Il existe actuellement peu de preuves corroborant l'usage clinique d'antidépresseurs pour le traitement des personnes déprimées, intoxiquées aux opiacés, sous traitement aux agonistes des opiacés. Il est nécessaire de réaliser des études randomisées à plus grande échelle, examinant des critères de jugement pertinents, des questions de sécurité et fournissant des données permettant une comparaison des résultats.
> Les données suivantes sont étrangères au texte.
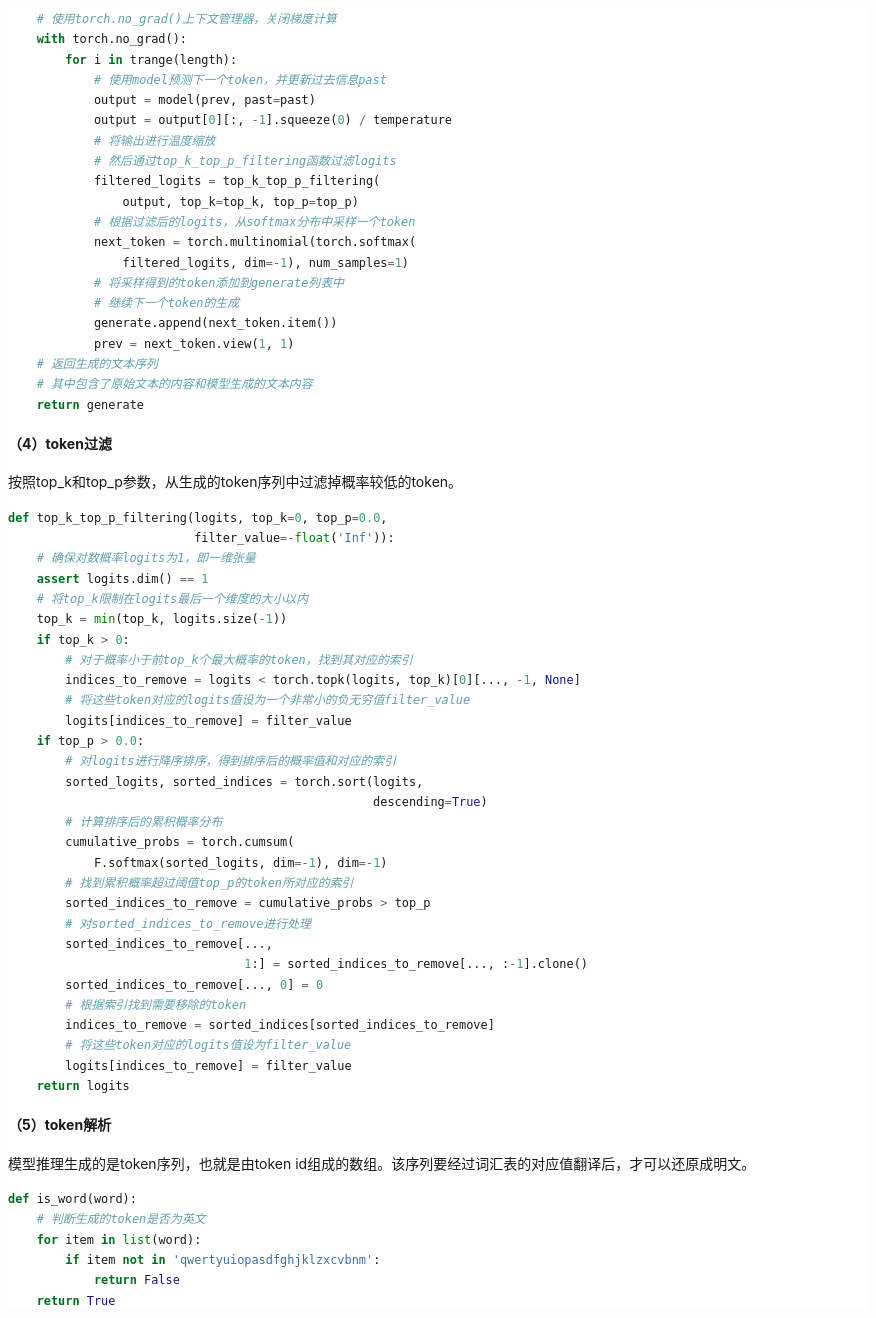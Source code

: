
 ```python
    # 使用torch.no_grad()上下文管理器，关闭梯度计算
    with torch.no_grad():
        for i in trange(length):
            # 使用model预测下一个token，并更新过去信息past
            output = model(prev, past=past)
            output = output[0][:, -1].squeeze(0) / temperature
            # 将输出进行温度缩放
            # 然后通过top_k_top_p_filtering函数过滤logits
            filtered_logits = top_k_top_p_filtering(
                output, top_k=top_k, top_p=top_p)
            # 根据过滤后的logits，从softmax分布中采样一个token
            next_token = torch.multinomial(torch.softmax(
                filtered_logits, dim=-1), num_samples=1)
            # 将采样得到的token添加到generate列表中
            # 继续下一个token的生成
            generate.append(next_token.item())
            prev = next_token.view(1, 1)
    # 返回生成的文本序列
    # 其中包含了原始文本的内容和模型生成的文本内容
    return generate
```
#### （4）token过滤
按照top_k和top_p参数，从生成的token序列中过滤掉概率较低的token。
```python
def top_k_top_p_filtering(logits, top_k=0, top_p=0.0,
                          filter_value=-float('Inf')):
    # 确保对数概率logits为1，即一维张量
    assert logits.dim() == 1
    # 将top_k限制在logits最后一个维度的大小以内
    top_k = min(top_k, logits.size(-1))
    if top_k > 0:
        # 对于概率小于前top_k个最大概率的token，找到其对应的索引
        indices_to_remove = logits < torch.topk(logits, top_k)[0][..., -1, None]
        # 将这些token对应的logits值设为一个非常小的负无穷值filter_value
        logits[indices_to_remove] = filter_value
    if top_p > 0.0:
        # 对logits进行降序排序，得到排序后的概率值和对应的索引
        sorted_logits, sorted_indices = torch.sort(logits,
                                                   descending=True)
        # 计算排序后的累积概率分布
        cumulative_probs = torch.cumsum(
            F.softmax(sorted_logits, dim=-1), dim=-1)
        # 找到累积概率超过阈值top_p的token所对应的索引
        sorted_indices_to_remove = cumulative_probs > top_p
        # 对sorted_indices_to_remove进行处理
        sorted_indices_to_remove[...,
                                 1:] = sorted_indices_to_remove[..., :-1].clone()
        sorted_indices_to_remove[..., 0] = 0
        # 根据索引找到需要移除的token
        indices_to_remove = sorted_indices[sorted_indices_to_remove]
        # 将这些token对应的logits值设为filter_value
        logits[indices_to_remove] = filter_value
    return logits
```
#### （5）token解析
模型推理生成的是token序列，也就是由token id组成的数组。该序列要经过词汇表的对应值翻译后，才可以还原成明文。
```python
def is_word(word):
    # 判断生成的token是否为英文
    for item in list(word):
        if item not in 'qwertyuiopasdfghjklzxcvbnm':
            return False
    return True
```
La prévalence de la dépression au cours de la vie chez les sujets ayant une dépendance aux opiacés est supérieure à celle dans la population générale (44-54 % versus 16 %) et représente un facteur de risque pour la morbidité et la mortalité. Pour les patients sous traitement aux agonistes des opiacés, les taux de prévalence actuels de la dépression varient entre 10 et 30 % et ont une influence négative sur le résultat du traitement.
Évaluer l'efficacité et l'acceptabilité des antidépresseurs pour le traitement des personnes déprimées ayant une dépendance aux opiacés, traitées avec des agonistes des opiacés.
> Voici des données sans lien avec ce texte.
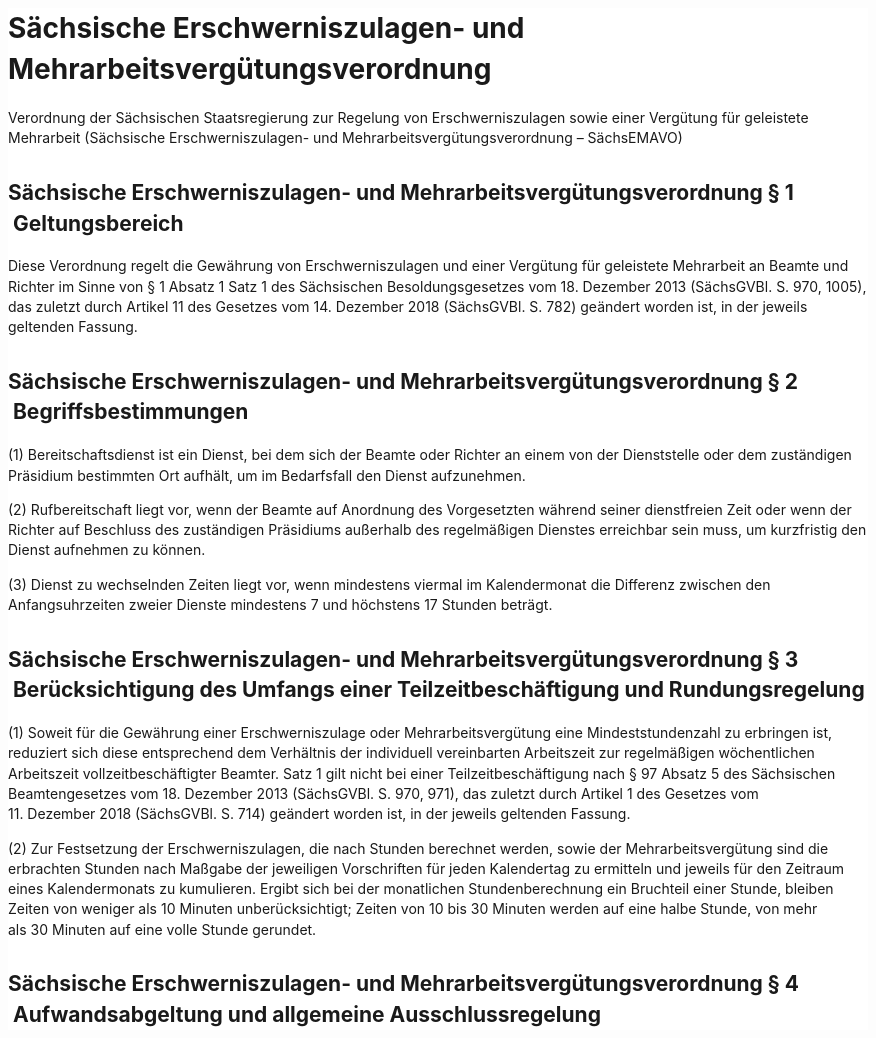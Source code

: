 # Sächsische Erschwerniszulagen- und Mehrarbeitsvergütungsverordnung

Verordnung der Sächsischen Staatsregierung zur Regelung von Erschwerniszulagen sowie einer Vergütung für geleistete Mehrarbeit (Sächsische Erschwerniszulagen- und Mehrarbeitsvergütungsverordnung – SächsEMAVO)

## Sächsische Erschwerniszulagen- und Mehrarbeitsvergütungsverordnung § 1  Geltungsbereich

Diese Verordnung regelt die Gewährung von Erschwerniszulagen und einer Vergütung für geleistete Mehrarbeit an Beamte und Richter im Sinne von § 1 Absatz 1 Satz 1 des Sächsischen Besoldungsgesetzes vom 18. Dezember 2013 (SächsGVBl. S. 970, 1005), das zuletzt durch Artikel 11 des Gesetzes vom 14. Dezember 2018 (SächsGVBl. S. 782) geändert worden ist, in der jeweils geltenden Fassung.


## Sächsische Erschwerniszulagen- und Mehrarbeitsvergütungsverordnung § 2  Begriffsbestimmungen

(1) Bereitschaftsdienst ist ein Dienst, bei dem sich der Beamte oder Richter an einem von der Dienststelle oder dem zuständigen Präsidium bestimmten Ort aufhält, um im Bedarfsfall den Dienst aufzunehmen.

(2) Rufbereitschaft liegt vor, wenn der Beamte auf Anordnung des Vorgesetzten während seiner dienstfreien Zeit oder wenn der Richter auf Beschluss des zuständigen Präsidiums außerhalb des regelmäßigen Dienstes erreichbar sein muss, um kurzfristig den Dienst aufnehmen zu können.

(3) Dienst zu wechselnden Zeiten liegt vor, wenn mindestens viermal im Kalendermonat die Differenz zwischen den Anfangsuhrzeiten zweier Dienste mindestens
7 und höchstens 17 Stunden beträgt.


## Sächsische Erschwerniszulagen- und Mehrarbeitsvergütungsverordnung § 3  Berücksichtigung des Umfangs einer Teilzeitbeschäftigung und Rundungsregelung

(1) Soweit für die Gewährung einer Erschwerniszulage oder Mehrarbeitsvergütung eine Mindeststundenzahl zu erbringen ist, reduziert sich diese entsprechend dem Verhältnis der individuell vereinbarten Arbeitszeit zur regelmäßigen wöchentlichen Arbeitszeit vollzeitbeschäftigter Beamter. Satz 1 gilt nicht bei einer Teilzeitbeschäftigung nach § 97 Absatz 5 des Sächsischen Beamtengesetzes vom 18. Dezember 2013 (SächsGVBl. S. 970, 971), das zuletzt durch Artikel 1 des Gesetzes vom 11. Dezember 2018 (SächsGVBl. S. 714) geändert worden ist, in der jeweils geltenden Fassung.

(2) Zur Festsetzung der Erschwerniszulagen, die nach Stunden berechnet werden, sowie der Mehrarbeitsvergütung sind die erbrachten Stunden nach Maßgabe der jeweiligen Vorschriften für jeden Kalendertag zu ermitteln und jeweils für den Zeitraum eines Kalendermonats zu kumulieren. Ergibt sich bei der monatlichen Stundenberechnung ein Bruchteil einer Stunde, bleiben Zeiten von weniger als 10 Minuten unberücksichtigt; Zeiten von 10 bis 30 Minuten werden auf eine halbe Stunde, von mehr als 30 Minuten auf eine volle Stunde gerundet.


## Sächsische Erschwerniszulagen- und Mehrarbeitsvergütungsverordnung § 4  Aufwandsabgeltung und allgemeine Ausschlussregelung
Nous avons effectué une recherche dans Pubmed, EMBASE, CINAHL (jusqu'en octobre 2009), CENTRAL (le registre spécialisé du groupe Cochrane sur les drogues et l'alcool de Cochrane Library, numéro 4, 2009), les principales sources électroniques d'essais en cours, des bases de données d'essais spécifiques et les listes bibliographiques de tous les articles pertinents.
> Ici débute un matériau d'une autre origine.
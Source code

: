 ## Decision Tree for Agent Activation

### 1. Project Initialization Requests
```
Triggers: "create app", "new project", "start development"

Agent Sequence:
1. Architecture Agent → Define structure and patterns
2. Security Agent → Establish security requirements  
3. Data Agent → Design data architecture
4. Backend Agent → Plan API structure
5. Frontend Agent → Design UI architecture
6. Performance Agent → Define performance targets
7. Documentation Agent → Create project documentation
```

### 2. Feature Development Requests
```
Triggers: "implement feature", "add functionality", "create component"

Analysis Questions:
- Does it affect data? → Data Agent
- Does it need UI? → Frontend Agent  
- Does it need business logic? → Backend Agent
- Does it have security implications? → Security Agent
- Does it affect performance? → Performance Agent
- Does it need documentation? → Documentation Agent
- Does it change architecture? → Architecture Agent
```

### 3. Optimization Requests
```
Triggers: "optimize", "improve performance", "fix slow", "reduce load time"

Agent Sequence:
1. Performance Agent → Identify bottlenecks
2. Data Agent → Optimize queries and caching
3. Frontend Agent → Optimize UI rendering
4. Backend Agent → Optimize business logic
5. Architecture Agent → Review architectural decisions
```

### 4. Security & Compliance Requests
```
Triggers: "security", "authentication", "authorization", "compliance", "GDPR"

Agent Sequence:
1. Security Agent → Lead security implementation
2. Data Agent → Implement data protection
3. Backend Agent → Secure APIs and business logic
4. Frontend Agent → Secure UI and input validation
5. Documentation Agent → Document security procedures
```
Les essais cliniques contrôlés et randomisés examinant l'efficacité de médicaments antidépresseurs pour traiter les personnes déprimées dépendantes aux opiacés traitées avec des agonistes des opiacés.
Deux auteurs ont indépendamment passé au crible et extrait les données des études.
Sept études, 482 participants, ont répondu aux critères d'inclusion.
- Les comparaisons d'un antidépresseur à un placebo n'ont donné aucun résultat statistiquement significatif pour les sorties d'étude. En sélectionnant les études ayant un faible risque de biais, 325 participants, les résultats sont en faveur du placebo, RR 1,40 (IC à 95 % 1,00 à 1,96). Concernant la gravité de la dépression, les résultats de deux études, portant sur 183 participants, favorisent les antidépresseurs avec une utilisation de l'échelle d'impression clinique globale RR 1,92 (IC à 95 % 1,26 à 2,94), tandis qu'une autre étude, 95 participants, utilisant l'échelle d'évaluation de la dépression de Hamilton, n'a trouvé aucune différence statistiquement significative RR 0,96 (IC à 95 % 0,54 à 1,71). Pour les événements indésirables, les résultats sont en faveur du placebo, quatre études, 311 participants, RR 2,90 (IC à 95 % 1,23 à 6,86). Pour la consommation de drogues, trois études, 211 participants, il n'a pas été possible de combiner les données, car les mesures des résultats n'étaient pas comparables. Si on considère les études particulières, aucune différence statistiquement significative n'a été observée.
- Les comparaisons de différentes classes d'antidépresseurs donnent des résultats en faveur des tricycliques pour la gravité de la dépression, deux études, 183 participants, RR 1,92 (IC à 95 % 1,26 à 2,94) et en faveur du placebo pour les événements indésirables, deux études, 172 participants, RR 3,1 (IC à 95 % 1,06 à 9,12).